Recommendation is part of larger plan on future of shelter hotels that opened during pandemic

Cbc.ca
March 18, 2022
Muriel Draaisma

City staff are proposing that Toronto decommission up to five temporary homeless shelters this year as a part of a new plan unveiled on Thursday, but advocates worry the move will put a strain on those experiencing homelessness.

The plan identifies two of the five temporary homeless shelters to be closed by May 15: the Better Living Centre on Princes' Boulevard and the former Days Inn hotel on Queen Street East. The Better Living centre, to be closed April 30, has been operating for 17 months. The other locations will be identified in the coming months, the city says.

According to a staff report, the two closures will mean the city will lose 231 spaces for unhoused people this spring: 187 at the Better Living Centre and 44 at the Days Inn.

As public health guidelines change, the city says it wants to make plans to "transition" out of these sites.

The report also recommends the city extend the leases of 12 of its hotel shelters in two stages until April 2023, with most of the properties to be extended in the first stage until December 31, 2022.

The city's economic and community development committee will consider the report on March 24, while city council will consider the matter on April 6.

Toronto has used the temporary shelters to augment its existing shelter system during the COVID-19 pandemic, said Gord Tanner, acting general manager of the city's shelter support and housing administration.

The plan allows the city to close temporary homeless shelters gradually over two years, he said, giving the city "significant time" to work with shelter residents to help them find permanent housing or another shelter space.

"We're not able to quickly move to decommission these sites overnight," said Tanner, adding the city has to work out details with the shelter hotel operators before it can release more information.

"Some of the negotiations are still underway with the property owners," he said.

Advocates concerned about loss of shelter beds
Homeless advocates, for their part, say the plan is concerning because it means the loss of shelter beds and worry it will be difficult to offset the loss. They also say the plan will create stress and anxiety among shelter hotel residents because temporary homeless shelters are closing on a series of different dates.
Dr. A.J. Withers, a steering committee member of the Shelter and Housing Justice Network and adjunct faculty in critical disability studies at York University, said the plan is not clear and is "unjust."

"There's not really a plan here. They're continuing to try and shamble together things with a shelter system that is in collapse. They continue to scramble with an overly full system that they're piecing together from a variety of different, totally inadequate places where there are really inhuman conditions," Withers said.

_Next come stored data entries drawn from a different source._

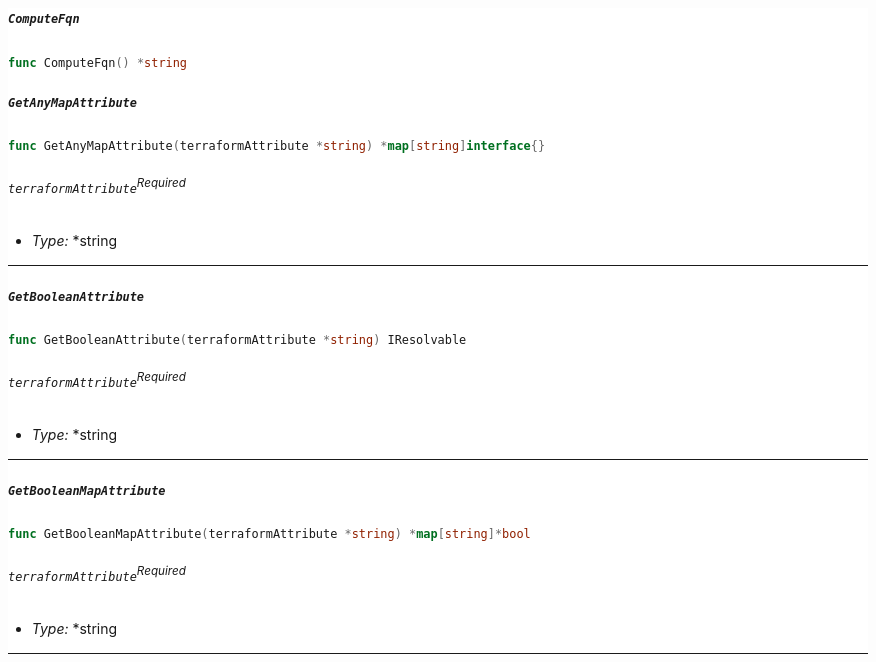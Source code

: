 
##### `ComputeFqn` <a name="ComputeFqn" id="@cdktf/provider-postgresql.dataPostgresqlTables.DataPostgresqlTablesTablesOutputReference.computeFqn"></a>

```go
func ComputeFqn() *string
```

##### `GetAnyMapAttribute` <a name="GetAnyMapAttribute" id="@cdktf/provider-postgresql.dataPostgresqlTables.DataPostgresqlTablesTablesOutputReference.getAnyMapAttribute"></a>

```go
func GetAnyMapAttribute(terraformAttribute *string) *map[string]interface{}
```

###### `terraformAttribute`<sup>Required</sup> <a name="terraformAttribute" id="@cdktf/provider-postgresql.dataPostgresqlTables.DataPostgresqlTablesTablesOutputReference.getAnyMapAttribute.parameter.terraformAttribute"></a>

- *Type:* *string

---

##### `GetBooleanAttribute` <a name="GetBooleanAttribute" id="@cdktf/provider-postgresql.dataPostgresqlTables.DataPostgresqlTablesTablesOutputReference.getBooleanAttribute"></a>

```go
func GetBooleanAttribute(terraformAttribute *string) IResolvable
```

###### `terraformAttribute`<sup>Required</sup> <a name="terraformAttribute" id="@cdktf/provider-postgresql.dataPostgresqlTables.DataPostgresqlTablesTablesOutputReference.getBooleanAttribute.parameter.terraformAttribute"></a>

- *Type:* *string

---

##### `GetBooleanMapAttribute` <a name="GetBooleanMapAttribute" id="@cdktf/provider-postgresql.dataPostgresqlTables.DataPostgresqlTablesTablesOutputReference.getBooleanMapAttribute"></a>

```go
func GetBooleanMapAttribute(terraformAttribute *string) *map[string]*bool
```

###### `terraformAttribute`<sup>Required</sup> <a name="terraformAttribute" id="@cdktf/provider-postgresql.dataPostgresqlTables.DataPostgresqlTablesTablesOutputReference.getBooleanMapAttribute.parameter.terraformAttribute"></a>

- *Type:* *string

---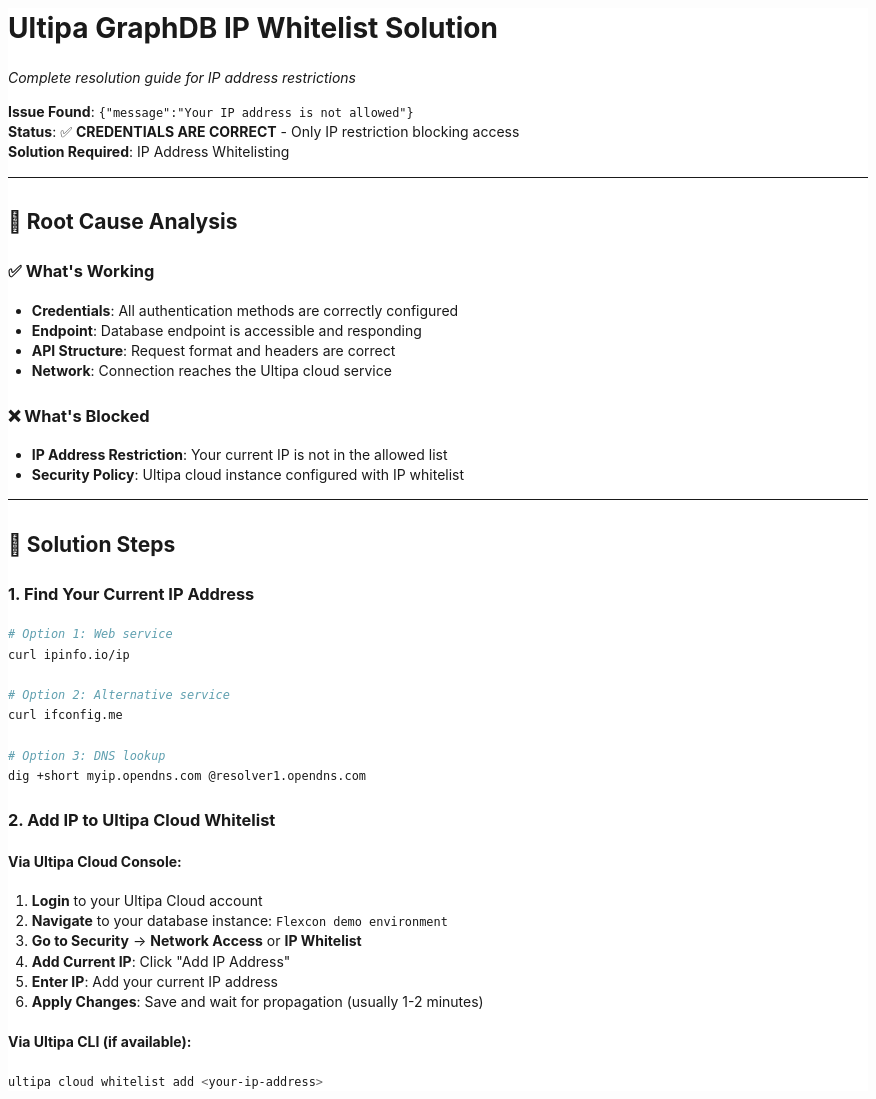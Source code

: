 # Ultipa GraphDB IP Whitelist Solution
*Complete resolution guide for IP address restrictions*

**Issue Found**: `{"message":"Your IP address is not allowed"}`  
**Status**: ✅ **CREDENTIALS ARE CORRECT** - Only IP restriction blocking access  
**Solution Required**: IP Address Whitelisting

---

## 🎯 Root Cause Analysis

### ✅ What's Working
- **Credentials**: All authentication methods are correctly configured
- **Endpoint**: Database endpoint is accessible and responding
- **API Structure**: Request format and headers are correct
- **Network**: Connection reaches the Ultipa cloud service

### ❌ What's Blocked  
- **IP Address Restriction**: Your current IP is not in the allowed list
- **Security Policy**: Ultipa cloud instance configured with IP whitelist

---

## 🔧 Solution Steps

### 1. Find Your Current IP Address
```bash
# Option 1: Web service
curl ipinfo.io/ip

# Option 2: Alternative service  
curl ifconfig.me

# Option 3: DNS lookup
dig +short myip.opendns.com @resolver1.opendns.com
```

### 2. Add IP to Ultipa Cloud Whitelist

#### Via Ultipa Cloud Console:
1. **Login** to your Ultipa Cloud account
2. **Navigate** to your database instance: `Flexcon demo environment`
3. **Go to Security** → **Network Access** or **IP Whitelist**
4. **Add Current IP**: Click "Add IP Address" 
5. **Enter IP**: Add your current IP address
6. **Apply Changes**: Save and wait for propagation (usually 1-2 minutes)

#### Via Ultipa CLI (if available):
```bash
ultipa cloud whitelist add <your-ip-address>
```
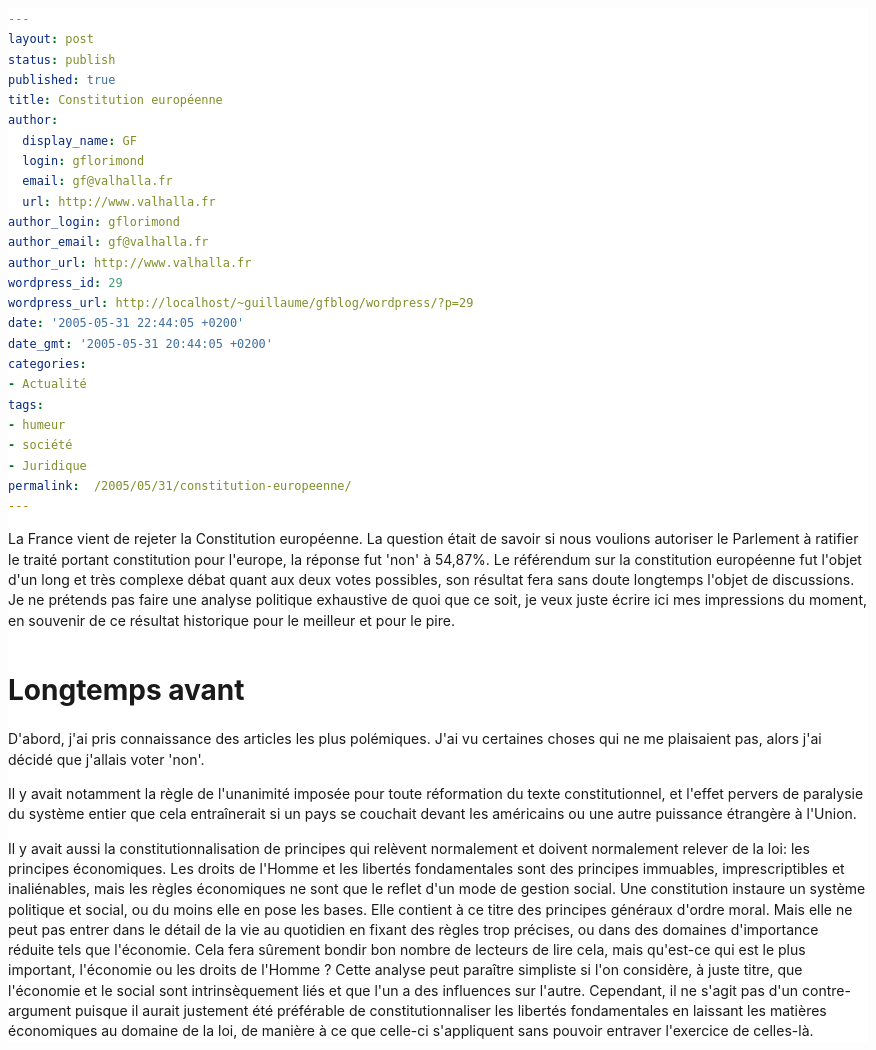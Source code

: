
 ```yaml
---
layout: post
status: publish
published: true
title: Constitution européenne
author:
  display_name: GF
  login: gflorimond
  email: gf@valhalla.fr
  url: http://www.valhalla.fr
author_login: gflorimond
author_email: gf@valhalla.fr
author_url: http://www.valhalla.fr
wordpress_id: 29
wordpress_url: http://localhost/~guillaume/gfblog/wordpress/?p=29
date: '2005-05-31 22:44:05 +0200'
date_gmt: '2005-05-31 20:44:05 +0200'
categories:
- Actualité
tags:
- humeur
- société
- Juridique
permalink:  /2005/05/31/constitution-europeenne/
---
```

<p>La France vient de rejeter la Constitution europ&eacute;enne. La question &eacute;tait de savoir si nous voulions autoriser le Parlement &agrave; ratifier le trait&eacute; portant constitution pour l'europe, la r&eacute;ponse fut 'non' &agrave; 54,87%. Le r&eacute;f&eacute;rendum sur la constitution europ&eacute;enne fut l'objet d'un long et tr&egrave;s complexe d&eacute;bat quant aux deux votes possibles, son r&eacute;sultat fera sans doute longtemps l'objet de discussions. Je ne pr&eacute;tends pas faire une analyse politique exhaustive de quoi que ce soit, je veux juste &eacute;crire ici mes impressions du moment, en souvenir de ce r&eacute;sultat historique pour le meilleur et pour le pire. </p>
<h1>Longtemps avant</h1>
<p>D'abord, j'ai pris connaissance des articles les plus pol&eacute;miques. J'ai vu certaines choses qui ne me plaisaient pas, alors j'ai d&eacute;cid&eacute; que j'allais voter 'non'. </p>
<p>Il y avait notamment la r&egrave;gle de l'unanimit&eacute; impos&eacute;e pour toute r&eacute;formation du texte constitutionnel, et l'effet pervers de paralysie du syst&egrave;me entier que cela entra&icirc;nerait si un pays se couchait devant les am&eacute;ricains ou une autre puissance &eacute;trang&egrave;re &agrave; l'Union. </p>
<p>Il y avait aussi la constitutionnalisation de principes qui rel&egrave;vent normalement et doivent normalement relever de la loi: les principes &eacute;conomiques. Les droits de l'Homme et les libert&eacute;s fondamentales sont des principes immuables, imprescriptibles et inali&eacute;nables, mais les r&egrave;gles &eacute;conomiques ne sont que le reflet d'un mode de gestion social. Une constitution instaure un syst&egrave;me politique et social, ou du moins elle en pose les bases. Elle contient &agrave; ce titre des principes g&eacute;n&eacute;raux d'ordre moral. Mais elle ne peut pas entrer dans le d&eacute;tail de la vie au quotidien en fixant des r&egrave;gles trop pr&eacute;cises, ou dans des domaines d'importance r&eacute;duite tels que l'&eacute;conomie. Cela fera s&ucirc;rement bondir bon nombre de lecteurs de lire cela, mais qu'est-ce qui est le plus important, l'&eacute;conomie ou les droits de l'Homme ? Cette analyse peut para&icirc;tre simpliste si l'on consid&egrave;re, &agrave; juste titre, que l'&eacute;conomie et le social sont intrins&egrave;quement li&eacute;s et que l'un a des influences sur l'autre. Cependant, il ne s'agit pas d'un contre-argument puisque  il aurait justement &eacute;t&eacute; pr&eacute;f&eacute;rable de constitutionnaliser les libert&eacute;s fondamentales en laissant les mati&egrave;res &eacute;conomiques au domaine de la loi, de mani&egrave;re &agrave; ce que celle-ci s'appliquent sans pouvoir  entraver l'exercice de celles-l&agrave;. </p>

"The city is just kicking the can down the road without a real plan to deal with what's actually going on in our streets and in our shelters."

The city says there are 27 temporary homeless shelter sites in Toronto, which make up about 40 per cent of the total spaces in the city's shelter system. The temporary sites provide shelter to about 3,200 people each night.

"A sudden reversal of these spaces is not recommended as it would cause significant disruption to the vital services delivered through the sites and to those who rely on them," the city said in a news release on Wednesday.

The report also calls for the creation of "a dedicated refugee shelter sector" to free up existing shelter capacity.

Lack of adequate housing, shelter resources
But Toronto's shelter system needs more funding and the city's approach fails to deal with the larger problem of a lack of affordable and supportive housing, Withers said.

"The fundamental reality is the city refuses to put enough resources into housing and the shelter system," Withers said.

As long as that remains the case, Toronto will remain in "perpetual crisis," Wither said, adding what the city needs is adequate rent-geared-to-income housing.

"They have no regard for people's anxiety, for their mental health, for their long term well-being. They think that unhoused people can simply get up and go."